C’est encore une fois avec des étoiles dans les yeux que je me dois de vous parler de cet album et de vous en parler plus qu’en bien. Parce que « Universe », s’il change radicalement de « Gravity X » n’en est pas moins un opus qui frôle le génie.

Ecouter cette galette, c’est comme boire un verre de B52 (un excellent cocktail). Ça se passe en deux étapes. La première, c’est regarder le verre se remplir : s’il est bien préparé ses ingrédients se séparent en trois couches visibles. Et c’est exactement ce que l’on peut observer ici. Chaque instrument réussit à parfaitement se distinguer des autres. La guitare de Dango, la basse d’Ozo et la batterie de Poncho, sont parfaitement discernables et chacun des musiciens sait s’offrir des moments de gloire.

Le riff de « Get Lifted », entêtant et envoutant, est la parfaite démonstration du talent de bassiste d’Ozo. Celui-ci possède un toucher fin et délicat de plus en plus appuyé au fil du morceau pour devenir un mur sonore impénétrable. C’est sur « Prophet » que Dango montre une maitrise absolue de ses pédales et de ses effets, imposant à l’auditeur une expérience unique et un panel de couleurs aussi riche que magnifique. Et Poncho, s’il n’est finalement que très peu mis en avant, c’est sur « Mindcontrol » que le côté élégant et très aérien de sa frappe marque immédiatement les esprits.

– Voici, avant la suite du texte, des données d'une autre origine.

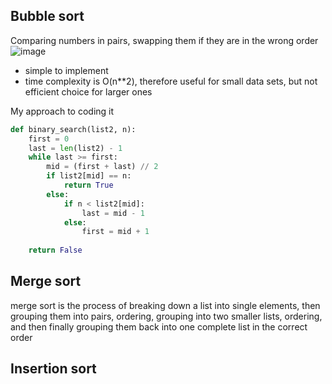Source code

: ## Bubble sort
Comparing numbers in pairs, swapping them if they are in the wrong order
![image](https://github.com/Swiftal13/The-Self-taught-Computer-Scientist/assets/76588047/0177c791-af05-45d6-989e-738c8249dd48)
- simple to implement
- time complexity is O(n**2), therefore useful for small data sets, but not efficient choice for larger ones

My approach to coding it
```py
def binary_search(list2, n):
    first = 0
    last = len(list2) - 1
    while last >= first:
        mid = (first + last) // 2
        if list2[mid] == n:
            return True
        else:
            if n < list2[mid]:
                last = mid - 1
            else:
                first = mid + 1
                
    return False
```



## Merge sort
merge sort is the process of breaking down a list into single elements, then grouping them into pairs, ordering, grouping into two smaller lists, ordering, and then finally grouping them back into one complete list in the correct order
## Insertion sort

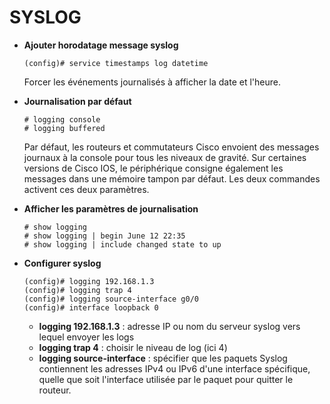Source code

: # SYSLOG

* **Ajouter horodatage message syslog**
	```
	(config)# service timestamps log datetime
	```
	Forcer les événements journalisés à afficher la date et l'heure.

* **Journalisation par défaut**
	```
	# logging console
	# logging buffered
	```
	Par défaut, les routeurs et commutateurs Cisco envoient des messages journaux à la console pour tous les niveaux de gravité. Sur certaines versions de Cisco IOS, le périphérique consigne également les messages dans une mémoire tampon par défaut. Les deux commandes activent ces deux paramètres.

* **Afficher les paramètres de journalisation**
	```
	# show logging
	# show logging | begin June 12 22:35
	# show logging | include changed state to up
	```

* **Configurer syslog**
	```
	(config)# logging 192.168.1.3
	(config)# logging trap 4
	(config)# logging source-interface g0/0
	(config)# interface loopback 0
	```
	* **logging 192.168.1.3** : adresse IP ou nom du serveur syslog vers lequel envoyer les logs
	* **logging trap 4** : choisir le niveau de log (ici 4)
	* **logging source-interface** : spécifier que les paquets Syslog contiennent les adresses IPv4 ou IPv6 d'une interface spécifique, quelle que soit l'interface utilisée par le paquet pour quitter le routeur.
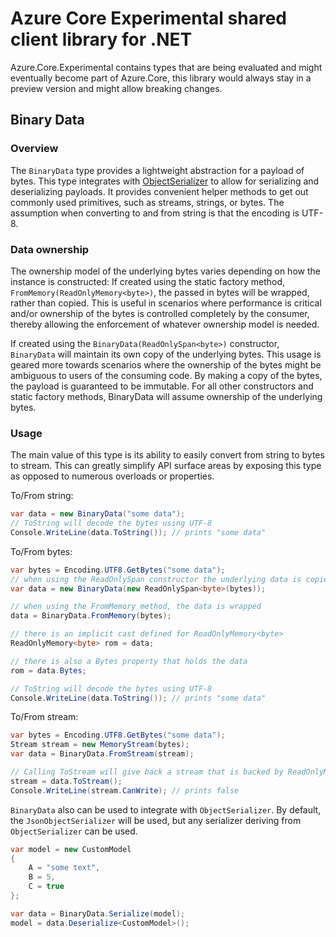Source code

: # Azure Core Experimental shared client library for .NET

Azure.Core.Experimental contains types that are being evaluated and might eventually become part of Azure.Core, this library would always stay in a preview version and might allow breaking changes.

## Binary Data
### Overview
 The `BinaryData` type provides a lightweight abstraction for a payload of bytes. This type integrates with [ObjectSerializer](https://github.com/Azure/azure-sdk-for-net/blob/master/sdk/core/Azure.Core/src/Serialization/ObjectSerializer.cs) to allow for serializing and deserializing payloads. It provides convenient helper methods to get out commonly used primitives, such as streams, strings, or bytes. The assumption when converting to and from string is that the encoding is UTF-8.
 
 ### Data ownership
 The ownership model of the underlying bytes varies depending on how the instance is constructed:
 If created using the static factory method, `FromMemory(ReadOnlyMemory<byte>)`, the passed in bytes will be wrapped, rather than copied. This is useful in scenarios where performance is critical and/or ownership of the bytes is controlled completely by the consumer, thereby allowing the enforcement of whatever ownership model is needed.
 
 If created using the `BinaryData(ReadOnlySpan<byte>)` constructor, `BinaryData` will maintain its own copy of the underlying bytes. This usage is geared more towards scenarios where the ownership of the bytes might be ambiguous to users of the consuming code. By making a copy of the bytes, the payload is guaranteed to be immutable. For all other constructors and static factory methods, BinaryData will assume ownership of the underlying bytes.

 ### Usage
 The main value of this type is its ability to easily convert from string to bytes to stream. This can greatly simplify API surface areas by exposing this type as opposed to numerous overloads or properties.
 
To/From string:
```C# Snippet:BinaryDataToFromString
var data = new BinaryData("some data");
// ToString will decode the bytes using UTF-8
Console.WriteLine(data.ToString()); // prints "some data"
```
 
 To/From bytes:
```C# Snippet:BinaryDataToFromBytes
var bytes = Encoding.UTF8.GetBytes("some data");
// when using the ReadOnlySpan constructor the underlying data is copied.
var data = new BinaryData(new ReadOnlySpan<byte>(bytes));

// when using the FromMemory method, the data is wrapped
data = BinaryData.FromMemory(bytes);

// there is an implicit cast defined for ReadOnlyMemory<byte>
ReadOnlyMemory<byte> rom = data;

// there is also a Bytes property that holds the data
rom = data.Bytes;

// ToString will decode the bytes using UTF-8
Console.WriteLine(data.ToString()); // prints "some data"
```
To/From stream:
```C# Snippet:BinaryDataToFromStream
var bytes = Encoding.UTF8.GetBytes("some data");
Stream stream = new MemoryStream(bytes);
var data = BinaryData.FromStream(stream);

// Calling ToStream will give back a stream that is backed by ReadOnlyMemory, so it is not writable.
stream = data.ToStream();
Console.WriteLine(stream.CanWrite); // prints false
```

 `BinaryData` also can be used to integrate with `ObjectSerializer`. By default, the `JsonObjectSerializer` will be used, but any serializer deriving from `ObjectSerializer` can be used.
```C# Snippet:BinaryDataToFromCustomModel
var model = new CustomModel
{
    A = "some text",
    B = 5,
    C = true
};

var data = BinaryData.Serialize(model);
model = data.Deserialize<CustomModel>();
```


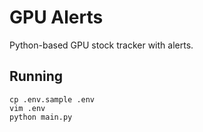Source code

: # GPU Alerts

Python-based GPU stock tracker with alerts.

## Running

```
cp .env.sample .env
vim .env
python main.py
```
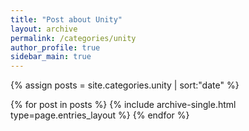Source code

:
 ```yaml
---
title: "Post about Unity"
layout: archive
permalink: /categories/unity
author_profile: true
sidebar_main: true
---
```


{% assign posts = site.categories.unity | sort:"date" %}

{% for post in posts %}
  {% include archive-single.html type=page.entries_layout %}
{% endfor %}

C’est là qu’intervient la seconde étape du cocktail. Car si un B52 bien fait est agréable à regarder, c’est lorsqu’on le boit et que l’on mélange les ingrédients qu’il prend tout son sens. Et c’est la force de TRUCKFIGHTERS : ils sont bien plus que la somme de leurs individualités. Ainsi si la guitare et la batterie semblent sur deux plans différents, tout devient magique lorsqu’elles sont liées par la basse et le chant, devenant un tout qui dévoile l’univers des suédois. Il est très rare qu’un disque soit aéré par sa batterie, mais le contraste entre la lourdeur de la basse, le fuzz émanant de la guitare et la délicatesse de la batterie donne l’impression que Poncho survole ses deux compères et offre une bouffée d’oxygène à son auditoire, aidé pour cela par la voix d’Ozo, toujours aussi magnifique.

Sur le même modèle, chaque morceau de « Universe » est construit pour parfaitement compléter les autres, si bien que l’on a le sentiment d’être en face d’une longue pièce de 40 minutes. Prenez par exemple l’enchainement « Chairman »/« Prophet ». Si ils sont construit apparemment de façon similaire : couplet aérien/refrain puissant et fuzzy à mort, ce sont deux titres fondamentalement différents. « Chairman » est axé sur la progression du morceau, alors que « Prophet » est centré sur l’alternance entre les éléments qui le composent. Ce sont ces petites différences qui marquent et affirment leur talent de compositeurs. Mais la pièce la plus impressionnante de l’album reste le final : « Mastodont ». Ce morceau fait presque 14 minutes mais ne donne jamais l’impression d’être long. C’est comme si toutes les notes étaient finalement là pour nous porter et nous laisser admirer la mélodie qu’elles peignent pour nous. En plus, l’idée de faire évoluer ce morceau d’un rythme lent à un mid-tempo dévastateur permet de clôturer ce chef d’œuvre de la meilleure façon qui soit, en donnant immédiatement envie de le réécouter.

En conclusion, TRUCKFIGHTERS vient juste de déboiter la concurrence en ouvrant l’année par une sortie exceptionnelle. Tout, depuis l’écriture jusqu’à la production (que le groupe a entièrement réalisée) et au mixage est parfaitement maitrisée. Chaque morceau est une invitation au zen et à la détente. Chaque minute de cette œuvre est un pur plaisir. Chaque note est une réussite absolue. Un putain de groupe culte à découvrir d’urgence je vous dis.